Medically reviewed on Aug 17, 2018

If you've heard of or read about mindfulness meditation — also known as mindfulness — you might be curious about how to practice it. Find out how to do mindfulness exercises and how they might benefit you.

What is mindfulness?

Mindfulness is a type of meditation in which you focus on being intensely aware of what you're sensing and feeling in the moment, without interpretation or judgment. Practicing mindfulness involves breathing methods, guided imagery, and other practices to relax the body and mind and help reduce stress.

Spending too much time planning, problem-solving, daydreaming, or thinking negative or random thoughts can be draining. It can also make you more likely to experience stress, anxiety and symptoms of depression. Practicing mindfulness exercises can help you direct your attention away from this kind of thinking and engage with the world around you.

What are the benefits of meditation?

Meditation has been studied in many clinical trials. The overall evidence supports the effectiveness of meditation for various conditions, including:

  • Stress
  • Anxiety
  • Pain
  • Depression
  • Insomnia
  • High blood pressure (hypertension)

Preliminary research indicates that meditation can also help people with asthma and fibromyalgia.

Meditation can help you experience thoughts and emotions with greater balance and acceptance. Meditation also has been shown to:

  • Improve attention
  • Decrease job burnout
  • Improve sleep
  • Improve diabetes control

What are some examples of mindfulness exercises?

There are many simple ways to practice mindfulness. Some examples include:

  • Pay attention. It's hard to slow down and notice things in a busy world. Try to take the time to experience your environment with all of your senses — touch, sound, sight, smell and taste. For example, when you eat a favorite food, take the time to smell, taste and truly enjoy it.
  • Live in the moment. Try to intentionally bring an open, accepting and discerning attention to everything you do. Find joy in simple pleasures.
  • Accept yourself. Treat yourself the way you would treat a good friend.
  • Focus on your breathing. When you have negative thoughts, try to sit down, take a deep breath and close your eyes. Focus on your breath as it moves in and out of your body. Sitting and breathing for even just a minute can help.
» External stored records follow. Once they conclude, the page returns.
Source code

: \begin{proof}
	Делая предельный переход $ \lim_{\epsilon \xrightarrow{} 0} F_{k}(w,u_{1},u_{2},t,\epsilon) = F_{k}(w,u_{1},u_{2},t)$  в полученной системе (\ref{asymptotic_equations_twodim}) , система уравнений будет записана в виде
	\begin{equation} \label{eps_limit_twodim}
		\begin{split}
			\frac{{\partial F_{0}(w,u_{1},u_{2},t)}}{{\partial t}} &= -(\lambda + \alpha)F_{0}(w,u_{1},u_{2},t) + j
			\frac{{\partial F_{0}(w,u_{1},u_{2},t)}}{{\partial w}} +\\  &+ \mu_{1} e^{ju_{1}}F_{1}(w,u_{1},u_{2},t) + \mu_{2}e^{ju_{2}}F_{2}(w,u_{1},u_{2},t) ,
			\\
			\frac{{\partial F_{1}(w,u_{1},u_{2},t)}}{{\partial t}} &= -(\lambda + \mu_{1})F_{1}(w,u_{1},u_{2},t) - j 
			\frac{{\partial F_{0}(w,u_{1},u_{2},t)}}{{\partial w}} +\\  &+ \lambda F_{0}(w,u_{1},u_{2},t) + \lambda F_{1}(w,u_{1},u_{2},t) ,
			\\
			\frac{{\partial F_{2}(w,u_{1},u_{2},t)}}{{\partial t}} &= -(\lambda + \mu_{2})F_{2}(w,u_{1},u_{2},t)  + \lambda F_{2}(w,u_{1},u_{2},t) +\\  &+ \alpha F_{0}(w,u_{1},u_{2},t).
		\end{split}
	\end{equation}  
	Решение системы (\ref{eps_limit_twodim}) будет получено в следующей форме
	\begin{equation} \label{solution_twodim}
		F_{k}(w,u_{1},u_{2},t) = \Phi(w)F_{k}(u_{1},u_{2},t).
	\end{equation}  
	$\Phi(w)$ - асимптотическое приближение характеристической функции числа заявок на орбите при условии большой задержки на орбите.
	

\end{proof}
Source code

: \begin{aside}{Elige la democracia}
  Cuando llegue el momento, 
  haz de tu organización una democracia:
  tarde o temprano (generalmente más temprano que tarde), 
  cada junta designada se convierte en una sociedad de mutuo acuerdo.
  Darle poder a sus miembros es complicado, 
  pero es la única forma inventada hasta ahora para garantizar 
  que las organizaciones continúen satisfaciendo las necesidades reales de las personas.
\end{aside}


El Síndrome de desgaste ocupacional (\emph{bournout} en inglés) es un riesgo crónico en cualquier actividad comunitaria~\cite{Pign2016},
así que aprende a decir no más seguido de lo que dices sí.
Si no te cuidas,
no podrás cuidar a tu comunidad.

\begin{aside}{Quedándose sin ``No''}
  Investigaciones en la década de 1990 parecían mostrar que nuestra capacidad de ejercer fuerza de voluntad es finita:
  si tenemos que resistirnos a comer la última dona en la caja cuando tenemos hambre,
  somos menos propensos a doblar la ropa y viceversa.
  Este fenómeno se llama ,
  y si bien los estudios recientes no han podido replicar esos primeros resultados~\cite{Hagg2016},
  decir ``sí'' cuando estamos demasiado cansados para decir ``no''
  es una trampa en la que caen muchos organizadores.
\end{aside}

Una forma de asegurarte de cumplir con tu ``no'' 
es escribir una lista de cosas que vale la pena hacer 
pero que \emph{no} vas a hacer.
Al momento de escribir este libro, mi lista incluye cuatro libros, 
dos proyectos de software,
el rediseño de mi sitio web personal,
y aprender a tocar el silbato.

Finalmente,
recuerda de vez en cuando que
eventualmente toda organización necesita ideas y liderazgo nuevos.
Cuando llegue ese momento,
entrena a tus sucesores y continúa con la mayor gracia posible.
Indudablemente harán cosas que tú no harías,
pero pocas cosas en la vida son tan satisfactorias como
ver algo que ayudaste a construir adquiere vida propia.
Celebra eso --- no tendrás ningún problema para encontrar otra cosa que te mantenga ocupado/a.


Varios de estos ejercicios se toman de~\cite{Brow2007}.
You can also try more structured mindfulness exercises, such as:

  • Body scan meditation. Lie on your back with your legs extended and arms at your sides, palms facing up. Focus your attention slowly and deliberately on each part of your body, in order, from toe to head or head to toe. Be aware of any sensations, emotions or thoughts associated with each part of your body.
  • Sitting meditation. Sit comfortably with your back straight, feet flat on the floor and hands in your lap. Breathing through your nose, focus on your breath moving in and out of your body. If physical sensations or thoughts interrupt your meditation, note the experience and then return your focus to your breath.
  • Walking meditation. Find a quiet place 10 to 20 feet in length, and begin to walk slowly. Focus on the experience of walking, being aware of the sensations of standing and the subtle movements that keep your balance. When you reach the end of your path, turn and continue walking, maintaining awareness of your sensations.
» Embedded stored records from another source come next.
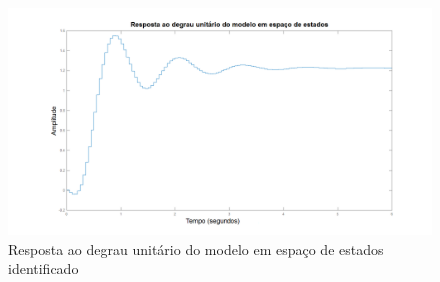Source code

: \begin{figure}[H]
	\centering
	\includegraphics[width=1\linewidth]{respostadegrausub}
	\caption[Resposta ao degrau do modelo em espaço de estados]{Resposta ao degrau unitário do modelo em espaço de estados identificado}
	\label{fig:respostadegrausub}
\end{figure}



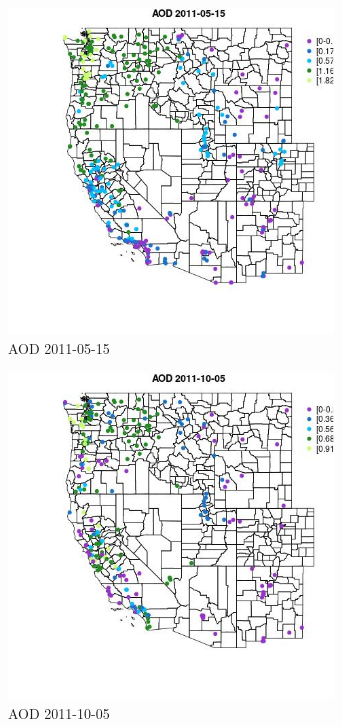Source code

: \begin{figure} 
\centering  
\includegraphics[width=0.77\textwidth]{Code_Outputs/ML_input_report_ML_input_PM25_Step5_part_d_de_duplicated_aves_ML_input_MapObsAOD2011-05-15.jpg} 
\caption{\label{fig:ML_input_report_ML_input_PM25_Step5_part_d_de_duplicated_aves_ML_inputMapObsAOD2011-05-15}AOD 2011-05-15} 
\end{figure} 
 

\begin{figure} 
\centering  
\includegraphics[width=0.77\textwidth]{Code_Outputs/ML_input_report_ML_input_PM25_Step5_part_d_de_duplicated_aves_ML_input_MapObsAOD2011-10-05.jpg} 
\caption{\label{fig:ML_input_report_ML_input_PM25_Step5_part_d_de_duplicated_aves_ML_inputMapObsAOD2011-10-05}AOD 2011-10-05} 
\end{figure}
When and how often should I practice mindfulness exercises?

It depends on what kind of mindfulness exercise you plan to do.
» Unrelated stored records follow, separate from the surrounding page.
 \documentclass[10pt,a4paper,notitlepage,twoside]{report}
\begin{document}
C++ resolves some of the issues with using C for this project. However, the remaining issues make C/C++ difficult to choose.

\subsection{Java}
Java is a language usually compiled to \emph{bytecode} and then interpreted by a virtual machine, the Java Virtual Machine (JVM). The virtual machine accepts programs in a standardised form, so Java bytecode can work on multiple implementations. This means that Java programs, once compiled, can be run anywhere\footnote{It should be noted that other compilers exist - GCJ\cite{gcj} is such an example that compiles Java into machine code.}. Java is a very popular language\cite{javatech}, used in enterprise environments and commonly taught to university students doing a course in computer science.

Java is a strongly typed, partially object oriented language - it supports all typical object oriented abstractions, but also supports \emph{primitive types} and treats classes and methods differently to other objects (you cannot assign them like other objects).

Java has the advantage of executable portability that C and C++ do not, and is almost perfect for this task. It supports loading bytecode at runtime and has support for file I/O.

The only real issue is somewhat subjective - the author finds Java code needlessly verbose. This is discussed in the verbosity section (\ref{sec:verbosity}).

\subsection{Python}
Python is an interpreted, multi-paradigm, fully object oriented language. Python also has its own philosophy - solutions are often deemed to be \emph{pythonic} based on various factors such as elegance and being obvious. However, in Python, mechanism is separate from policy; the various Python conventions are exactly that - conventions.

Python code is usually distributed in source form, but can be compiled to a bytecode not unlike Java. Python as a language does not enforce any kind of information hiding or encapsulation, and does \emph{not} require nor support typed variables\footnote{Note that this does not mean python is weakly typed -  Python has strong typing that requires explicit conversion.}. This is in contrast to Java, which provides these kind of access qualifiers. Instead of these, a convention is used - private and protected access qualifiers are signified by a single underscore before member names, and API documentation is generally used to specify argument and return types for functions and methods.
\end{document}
Simple mindfulness exercises can be practiced anywhere and anytime. Research indicates that engaging your senses outdoors is especially beneficial.

For more structured mindfulness exercises, such as body scan meditation or sitting meditation, you'll need to set aside time when you can be in a quiet place without distractions or interruptions. You might choose to practice this type of exercise early in the morning before you begin your daily routine.

Aim to practice mindfulness every day for about six months. Over time, you might find that mindfulness becomes effortless. Think of it as a commitment to reconnecting with and nurturing yourself.